After plugging in the flight stick and setting the game to simulator (in-cockpit view) I was expecting a flight sim experience. It didn’t start off well as I was congratulated on my take-off while still picking up speed down the runway. The flight model was so basic it didn’t really matter what speed or angle of attack I used, I was going to take off.

Shortly after leaving the ground I started a turn to the right. I breezed passed a 45 degree angle of bank without a hint of nose or airspeed drop. Even at 90 degrees, pulling back hard on the stick and decreasing the engine power there was no audible stall warning and no air buffeting to shake the plane as you’d expect.

The flight stick itself, while providing more comfortable experience when activating the slow-mo feature and a giving a meatier feel to firing the machine gun with the trigger on the stick, was otherwise disappointing. Everything felt loose. My handling of the aircraft would have made even the pilots with an iron-clad stomach sick as I see-sawed left and right trying to roll-out onto the correct heading. Or at least on an imaginary heading as none of the in-cockpit instruments had hands to give me any information. They were all purely for show.

The game’s historical setting comes through in the cut scenes. Between missions you get a nice summary of the US version of WWII coupled with some overly-long character building clichés about little Bobby going to war and learning about the big bad world.

The in-game setting, however, feels very generic. Your all-American commanding officer never gets more colourful than calling the opposition “Japs” and the beach islands are pretty, but there’s nothing outstanding about them.

You never need to use the landscape for navigation and there’s nothing there to appreciate, so after half a dozen missions, it all just blurs together into a fog of green ground, blue sky and yellow target triangles.
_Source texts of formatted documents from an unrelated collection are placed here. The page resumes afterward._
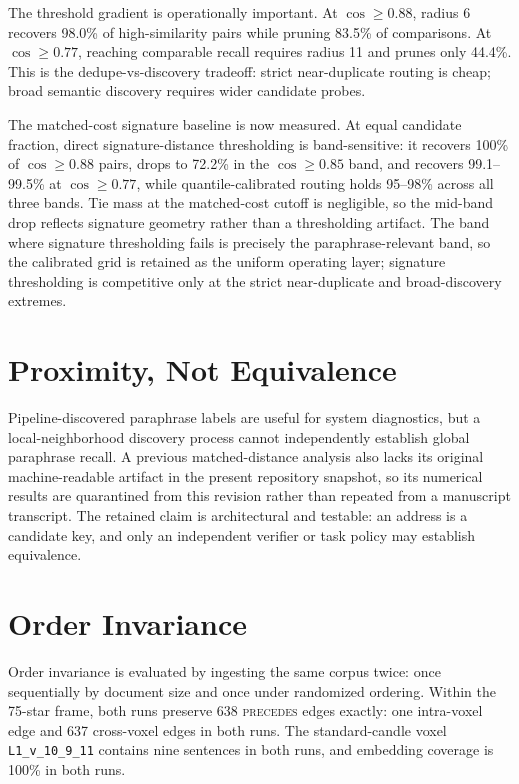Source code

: \documentclass[11pt]{article}
\begin{document}
The threshold gradient is operationally important. At $\cos\geq0.88$, radius 6 recovers 98.0\% of high-similarity pairs while pruning 83.5\% of comparisons. At $\cos\geq0.77$, reaching comparable recall requires radius 11 and prunes only 44.4\%. This is the dedupe-vs-discovery tradeoff: strict near-duplicate routing is cheap; broad semantic discovery requires wider candidate probes.

The matched-cost signature baseline is now measured. At equal candidate fraction, direct signature-distance thresholding is band-sensitive: it recovers 100\% of $\cos\geq0.88$ pairs, drops to 72.2\% in the $\cos\geq0.85$ band, and recovers 99.1--99.5\% at $\cos\geq0.77$, while quantile-calibrated routing holds 95--98\% across all three bands. Tie mass at the matched-cost cutoff is negligible, so the mid-band drop reflects signature geometry rather than a thresholding artifact. The band where signature thresholding fails is precisely the paraphrase-relevant band, so the calibrated grid is retained as the uniform operating layer; signature thresholding is competitive only at the strict near-duplicate and broad-discovery extremes.

\section{Proximity, Not Equivalence}
\label{sec:negative-paraphrase}

Pipeline-discovered paraphrase labels are useful for system diagnostics, but a local-neighborhood discovery process cannot independently establish global paraphrase recall. A previous matched-distance analysis also lacks its original machine-readable artifact in the present repository snapshot, so its numerical results are quarantined from this revision rather than repeated from a manuscript transcript. The retained claim is architectural and testable: an address is a candidate key, and only an independent verifier or task policy may establish equivalence.

\section{Order Invariance}
\label{sec:order-invariance}

Order invariance is evaluated by ingesting the same corpus twice: once sequentially by document size and once under randomized ordering. Within the 75-star frame, both runs preserve 638 \textsc{precedes} edges exactly: one intra-voxel edge and 637 cross-voxel edges in both runs. The standard-candle voxel \texttt{L1\_v\_10\_9\_11} contains nine sentences in both runs, and embedding coverage is 100\% in both runs.
\end{document}
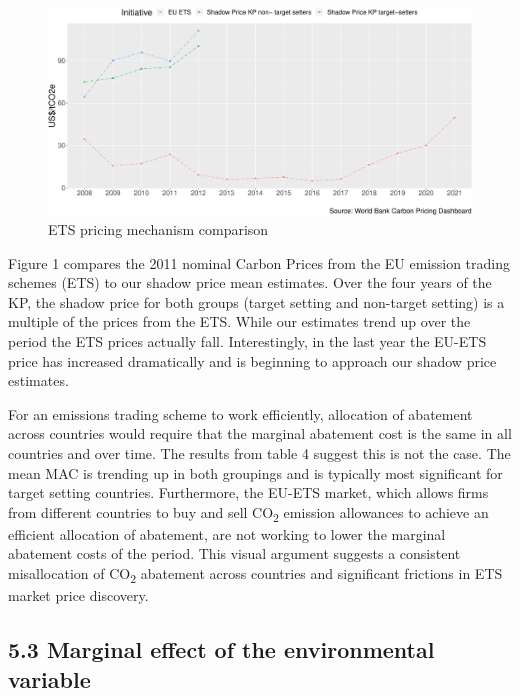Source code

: \documentclass[
  10pt,
]{article}
\begin{document}
\begin{figure}[H]
\includegraphics{figures/paper-ETS comparision-1} \caption{ETS pricing mechanism comparison}\label{fig:ETS comparision}
\end{figure}

Figure 1 compares the 2011 nominal Carbon Prices from the EU emission
trading schemes (ETS) to our shadow price mean estimates. Over the four
years of the KP, the shadow price for both groups (target setting and
non-target setting) is a multiple of the prices from the ETS. While our
estimates trend up over the period the ETS prices actually fall.
Interestingly, in the last year the EU-ETS price has increased
dramatically and is beginning to approach our shadow price estimates.

For an emissions trading scheme to work efficiently, allocation of
abatement across countries would require that the marginal abatement
cost is the same in all countries and over time. The results from table
4 suggest this is not the case. The mean MAC is trending up in both
groupings and is typically most significant for target setting
countries. Furthermore, the EU-ETS market, which allows firms from
different countries to buy and sell CO\textsubscript{2} emission
allowances to achieve an efficient allocation of abatement, are not
working to lower the marginal abatement costs of the period. This visual
argument suggests a consistent misallocation of CO\textsubscript{2}
abatement across countries and significant frictions in ETS market price
discovery.

\hypertarget{marginal-effect-of-the-environmental-variable}{%
\subsection{5.3 Marginal effect of the environmental
variable}\label{marginal-effect-of-the-environmental-variable}}
\end{document}
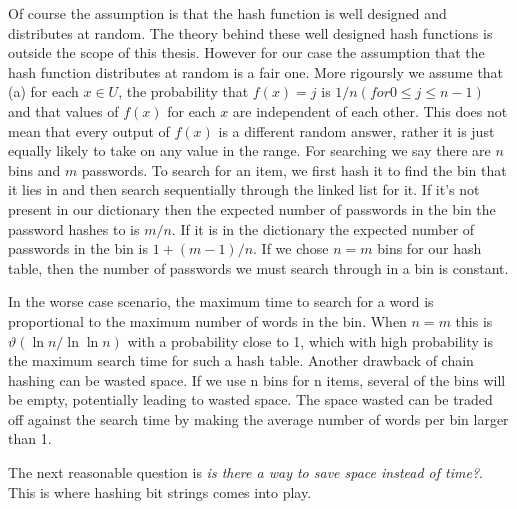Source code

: \documentclass[MScCS]{uccthesis}
\begin{document}
Of course the assumption is that the hash function is well designed and distributes at random. The theory behind these well designed hash functions is outside the scope of this thesis. However for our case the assumption that the hash function distributes at random is a fair one. More rigoursly we assume that (a) for each $x \in U$, the probability  that $f(x)= j$ is $ 1 / n  (for 0 \leq j \leq n -1)$ and that values of $f(x)$ for each $x$ are independent of each other. This does not mean that every output of $f(x)$ is a different random answer, rather it is just equally likely to take on any value in the range. For searching we say there are $n$ bins and $m$ passwords. To search for an item, we first hash it to find the bin that it lies in and then search sequentially through
the linked list for it. If it's not present in our dictionary then the expected number of passwords in the bin the password hashes to is $m/n$. If it is in the dictionary the expected number of passwords in the bin is $1 + (m - 1)/n$. If we chose $n = m$ bins for our hash table, then the number of passwords we must search through in a bin is constant.

In the worse case scenario, the maximum time to search for a word is proportional to the maximum number of words in the bin. When $n = m $ this is $ \vartheta(\ln n / \ln \ln n)$ with a probability close to 1, which with high probability is the maximum search time for such a hash table. Another drawback of chain hashing can be wasted space. If we use n bins for n items, several of the bins will be empty, potentially leading to wasted space. The space wasted can be traded off against the search time by making the average number of words per bin larger than 1.

The next reasonable question is \textit{is there a way to save space instead of time?}. This is where hashing bit strings comes into play.
\end{document}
I don’t know who Damage Inc: Pacific Squadron WWII is made for. The wide range of plane models is nice, yet the handling and physics are very basic. Watching a tough ship finally explode after a series of long strafing runs is satisfying although I learned quite by accident that you can survive head-on collisions with other planes. Taking off and landing in fields, aircraft carriers and proper airports sounds entertaining but the lack of detail makes them all feel the same. There are no giant cables ready to catch your plane on a carrier, no men with orange sticks to wave you in. You just touch down and poof, mission over. The game is casually fun, but in no way compelling.

And no, you can’t drop the bomb on Hiroshima.

Damage Inc: Pacific Squadron WWII is out now on Xbox 360 and PlayStation 3.